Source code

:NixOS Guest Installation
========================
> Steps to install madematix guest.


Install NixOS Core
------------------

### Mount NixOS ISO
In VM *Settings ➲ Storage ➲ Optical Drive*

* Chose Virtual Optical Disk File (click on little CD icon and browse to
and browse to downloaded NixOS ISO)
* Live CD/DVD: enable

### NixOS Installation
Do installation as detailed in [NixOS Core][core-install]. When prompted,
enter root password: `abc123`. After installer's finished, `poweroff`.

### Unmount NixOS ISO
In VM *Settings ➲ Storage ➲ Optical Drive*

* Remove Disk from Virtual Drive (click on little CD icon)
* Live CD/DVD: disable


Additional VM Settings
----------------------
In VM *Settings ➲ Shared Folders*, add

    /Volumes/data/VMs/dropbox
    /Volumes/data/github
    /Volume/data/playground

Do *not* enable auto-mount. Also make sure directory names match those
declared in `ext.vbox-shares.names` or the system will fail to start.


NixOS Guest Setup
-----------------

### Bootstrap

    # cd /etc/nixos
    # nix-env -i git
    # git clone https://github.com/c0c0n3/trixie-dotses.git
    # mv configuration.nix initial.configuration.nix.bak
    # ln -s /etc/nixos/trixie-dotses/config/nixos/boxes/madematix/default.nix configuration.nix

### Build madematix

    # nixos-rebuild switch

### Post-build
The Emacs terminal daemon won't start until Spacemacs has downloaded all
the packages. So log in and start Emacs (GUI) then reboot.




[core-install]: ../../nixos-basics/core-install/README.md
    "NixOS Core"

- _Exercise goal_:
Print each record word for word.

- _Result_:
Source code

:NixOS Guest Installation
========================
> Steps to install madematix guest.


Install NixOS Core
------------------

### Mount NixOS ISO
In VM *Settings ➲ Storage ➲ Optical Drive*

* Chose Virtual Optical Disk File (click on little CD icon and browse to
and browse to downloaded NixOS ISO)
* Live CD/DVD: enable

### NixOS Installation
Do installation as detailed in [NixOS Core][core-install]. When prompted,
enter root password: `abc123`. After installer's finished, `poweroff`.

### Unmount NixOS ISO
In VM *Settings ➲ Storage ➲ Optical Drive*

* Remove Disk from Virtual Drive (click on little CD icon)
* Live CD/DVD: disable


Additional VM Settings
----------------------
In VM *Settings ➲ Shared Folders*, add

    /Volumes/data/VMs/dropbox
    /Volumes/data/github
    /Volume/data/playground

Do *not* enable auto-mount. Also make sure directory names match those
declared in `ext.vbox-shares.names` or the system will fail to start.


NixOS Guest Setup
-----------------

### Bootstrap

    # cd /etc/nixos
    # nix-env -i git
    # git clone https://github.com/c0c0n3/trixie-dotses.git
    # mv configuration.nix initial.configuration.nix.bak
    # ln -s /etc/nixos/trixie-dotses/config/nixos/boxes/madematix/default.nix configuration.nix

### Build madematix

    # nixos-rebuild switch

### Post-build
The Emacs terminal daemon won't start until Spacemacs has downloaded all
the packages. So log in and start Emacs (GUI) then reboot.




[core-install]: ../../nixos-basics/core-install/README.md
    "NixOS Core"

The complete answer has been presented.